There are limits to free speech: threats, yelling "fire" in a crowded public place, slander, lying to Congress, perjury, lying to shareholders. But as a society we are pretty lax about what people can say. On balance, I think, that's a good thing, since the alternative can so easily be corrupted.

But I do wonder sometimes. And I am not alone. About half of the US may think it is time to amend the 1st amendment.

There is an aspect to freedom of speech that I find unnerving. We grew up saying "Sticks and stones may break my bones, but words will never hurt me." But we know this is often not the case. There is such a thing as verbal abuse, and it can be more harmful than a physical punch.

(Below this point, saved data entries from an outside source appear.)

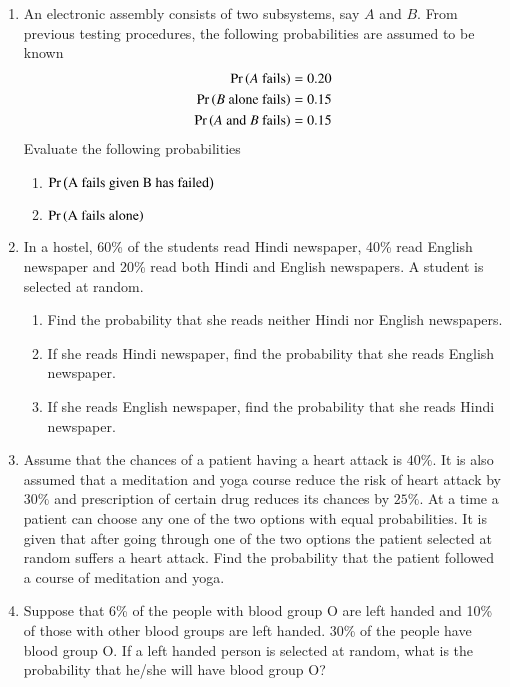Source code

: \begin{enumerate}[label=\thesubsection.\arabic*,ref=\thesubsection.\theenumi,resume*]
	\item An electronic assembly consists of two subsystems, say $A$ and $B$. From previous testing procedures, the following probabilities are assumed to be known
\begin{align}
\Pr\left(A\text{ fails}\right)&=0.20
\\ \Pr\left(B\text{ alone fails}\right)&=0.15
	\\ \Pr\left(A\text{ and }B \text{ fails}\right)&=0.15
\end{align}
 Evaluate the following probabilities
 \begin{enumerate}
 \item $\Pr\left(\text{A fails given B has failed}\right)$
 \item $\Pr\left(\text{A fails alone}\right)$
\end{enumerate}
		\solution
		
  \item
  In a hostel, 60\% of the students read Hindi newspaper, 40\% read English
newspaper and 20\% read both Hindi and English newspapers. A student is
selected at random.
\begin{enumerate}
\item Find the probability that she reads neither Hindi nor English newspapers.
\item If she reads Hindi newspaper, find the probability that she reads English
newspaper.
\item If she reads English newspaper, find the probability that she reads Hindi
newspaper.
\end{enumerate}
\solution

	\item Assume that the chances of a patient having a heart attack is $40\%$. It is also assumed that a meditation and yoga course reduce the risk of heart attack by $30\%$ and prescription of certain drug reduces its chances by $25\%$. At a time a patient can choose any one of the two options with equal probabilities. It is given that after going through one of the two options the patient selected at random suffers a heart attack. Find the probability that the patient followed a course of meditation and yoga.
	\\
		\solution
		
\item Suppose that 6\% of the people with blood group O are left handed and 10\% of those with other blood groups are left handed. 30\% of the people have blood group O. If a left handed person is selected at random, what is the probability that he/she will have blood group O?

\end{enumerate}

So, if words have the power to harm, shouldn't serious attacks with them be taken as seriously as with fists?

The power of words is not a new concept. Plato thought music and other arts should be censored because they could corrupt the masses. "The tongue has no bones, but it can break bones" is an old Sicilian proverb, according to Eric Hoffer (a more romantic rendition says it can break a heart).

Nazi propaganda set the stage for the holocaust. Radio stations in Rwanda played a significant role in the genocide of Tutsis in 1994. Before people were aware of the effects, perhaps they said, Don't worry! It's just words.

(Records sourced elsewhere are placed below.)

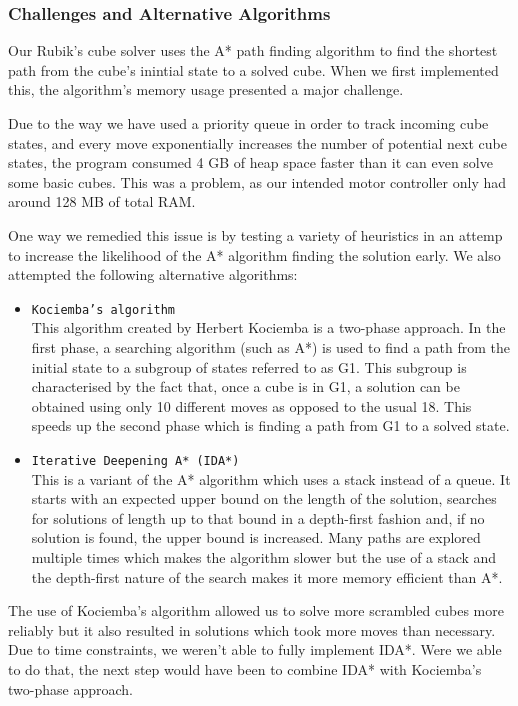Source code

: \documentclass[8pt]{article}
\begin{document}
\subsubsection{Challenges and Alternative Algorithms}

Our Rubik's cube solver uses the A* path finding algorithm to find the shortest path
from the cube's inintial state to a solved cube. When we first implemented this,
the algorithm's memory usage presented a major challenge.

Due to the way we have used a priority queue in order to track incoming cube states,
and every move exponentially increases the number of potential next cube states, the
program consumed 4 GB of heap space faster than it can even solve some basic cubes.
This was a problem, as our intended motor controller only had around 128 MB of total RAM.

One way we remedied this issue is by testing a variety of heuristics in an attemp to
increase the likelihood of the A* algorithm finding the solution early. We also attempted
the following alternative algorithms:
\begin{itemize}
    \item \texttt{Kociemba's algorithm} \\ This algorithm created by Herbert Kociemba
    is a two-phase approach. In the first phase, a searching algorithm (such as A*)
    is used to find a path from the initial state to a subgroup of states referred to as G1.
    This subgroup is characterised by the fact that, once a cube is in G1, a solution can
    be obtained using only 10 different moves as opposed to the usual 18. This speeds up
    the second phase which is finding a path from G1 to a solved state.
    \item \texttt{Iterative Deepening A* (IDA*)} \\ This is a variant of the A* algorithm
    which uses a stack instead of a queue. It starts with an expected upper bound on
    the length of the solution, searches for solutions of length up to that bound in a
    depth-first fashion and, if no solution is found, the upper bound is increased.
    Many paths are explored multiple times which makes the algorithm slower but the use
    of a stack and the depth-first nature of the search makes it more memory efficient than A*.
\end{itemize}

The use of Kociemba's algorithm allowed us to solve more scrambled cubes more reliably but
it also resulted in solutions which took more moves than necessary. Due to time constraints,
we weren't able to fully implement IDA*. Were we able to do that, the next step would have been
to combine IDA* with Kociemba's two-phase approach.
\end{document}
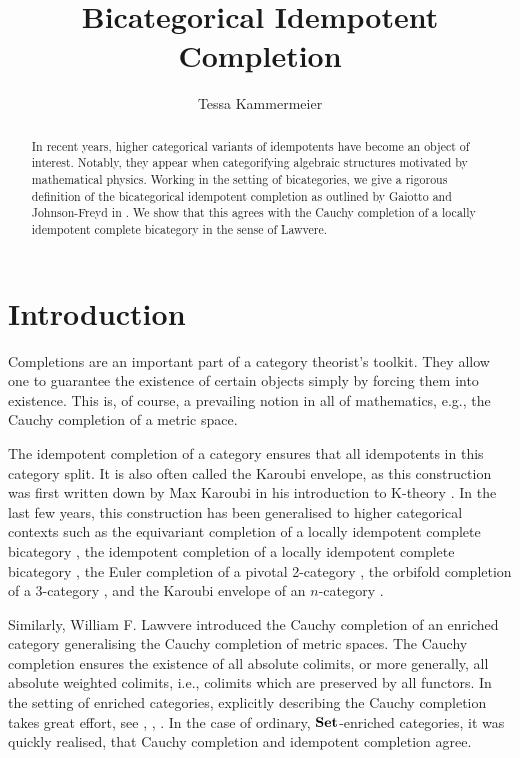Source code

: \documentclass[12pt,oneside,reqno,a4paper]{article}
\theoremstyle{definition}
\newcommand{\Set}{\textbf{\textup{Set}}}
\begin{document}
\renewcommand{\thepage}{C-\Roman{page}}
\title{Bicategorical Idempotent Completion}
\author{Tessa Kammermeier}
\maketitle

\begin{abstract}
In recent years, higher categorical variants of idempotents have become an object of interest. Notably, they appear when categorifying algebraic structures motivated by mathematical physics. Working in the setting of bicategories, we give a rigorous definition of the bicategorical idempotent completion as outlined by Gaiotto and Johnson-Freyd in \cite{GJF}. We show that this agrees with the Cauchy completion of a locally idempotent complete bicategory in the sense of Lawvere.
\end{abstract}

\tableofcontents

\section{Introduction}

Completions are an important part of a category theorist's toolkit. They allow one to guarantee the existence of certain objects simply by forcing them into existence. This is, of course, a prevailing notion in all of mathematics, e.g., the Cauchy completion of a metric space.

The idempotent completion of a category ensures that all idempotents in this category split. It is also often called the Karoubi envelope, as this construction was first written down by Max Karoubi in his introduction to K-theory \cite{K}. In the last few years, this construction has been generalised to higher categorical contexts such as the equivariant completion of a locally idempotent complete bicategory \cite{CR}, the idempotent completion of a locally idempotent complete bicategory \cite{DR}, the Euler completion of a pivotal 2-category \cite{CRS}, the orbifold completion of a 3-category \cite{CM}, and the Karoubi envelope of an $n$-category \cite{GJF}.

Similarly, William F. Lawvere introduced the Cauchy completion of an enriched category \cite{L} generalising the Cauchy completion of metric spaces. The Cauchy completion ensures the existence of all absolute colimits, or more generally, all absolute weighted colimits, i.e., colimits which are preserved by all functors. In the setting of enriched categories, explicitly describing the Cauchy completion takes great effort, see \cite{BD}, \cite{NST}, \cite{LT}. In the case of ordinary, $\Set$-enriched categories, it was quickly realised, that Cauchy completion and idempotent completion agree.
\end{document}

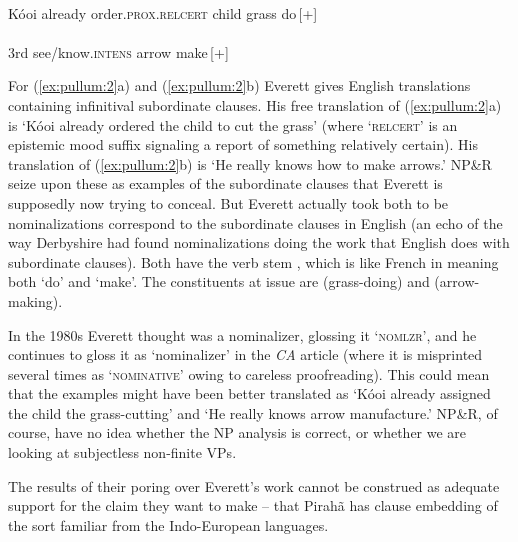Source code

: \documentclass[output=paper,colorlinks,citecolor=brown
]{langscibook}
\begin{document}
\ea
\label{ex:pullum:2}
\ea \gll {} 
          
           \\
        K{\'o}{\textglotstop}oi already order.\textsc{prox}.\textsc{relcert} 
           child grass do\,[+]\\
    \ex \gll {}  
               \\
             3rd  see/know.\textsc{intens}  arrow make\,[+]\\
   \z
\z

\noindent
For (\ref{ex:pullum:2}a) and (\ref{ex:pullum:2}b) Everett gives English translations containing
infinitival subordinate clauses. His free translation of (\ref{ex:pullum:2}a) is
`K{\'o}{\textglotstop}oi already ordered the child to cut the grass'
(where `\textsc{relcert}' is an epistemic mood suffix signaling a
report of something relatively certain). His translation of (\ref{ex:pullum:2}b)
is `He really knows how to make arrows.' NP\&R seize upon these as
examples of the subordinate clauses that Everett is supposedly
now trying to conceal. But Everett actually took both to be
nominalizations correspond to the subordinate clauses in English
(an echo of the way Derbyshire had found nominalizations doing the
work that English does with subordinate clauses). Both have the
verb stem , which is like French  in meaning
both `do' and `make'. The constituents at issue are 
(grass-doing) and  (arrow-making).

In the 1980s Everett thought \mbox{} was a nominalizer,
glossing it `\textsc{nomlzr}', and he continues to gloss it as
`nominalizer' in the \textit{CA} article (where it is misprinted
several times as `\textsc{nominative}' owing to careless proofreading).
This could mean that the examples might have been better translated
as `K{\'o}{\textglotstop}oi already assigned the child the grass-cutting'
and `He really knows arrow manufacture.' NP\&R, of course, have no idea
whether the NP analysis is correct, or whether we are looking at
subjectless non-finite VPs.

The results of their poring over Everett's work cannot be construed as
adequate support for the claim they want to make -- that Pirah{\~a}
has clause embedding of the sort familiar from the Indo-European
languages.
\end{document}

The president of the US has exercised his freedom of speech by lying to the people 13,500 times in 1000 days in office. He further exercises his right of free speech by accusing media who expose his falsehoods of, you guessed it, lying. Not only does he abuse the right of freedom of expression, but he also uses his position to inhibit this right for others. This is (mostly) not illegal. It is pathetic.

And yet, if this president, who calls the press the enemy of the people, were allowed to shut down all who fail to adore him, the results would be worse than letting him spew lies upon lies. If he had his way and dictated what was good and acceptable, our society would be even more vulnerable to the lies.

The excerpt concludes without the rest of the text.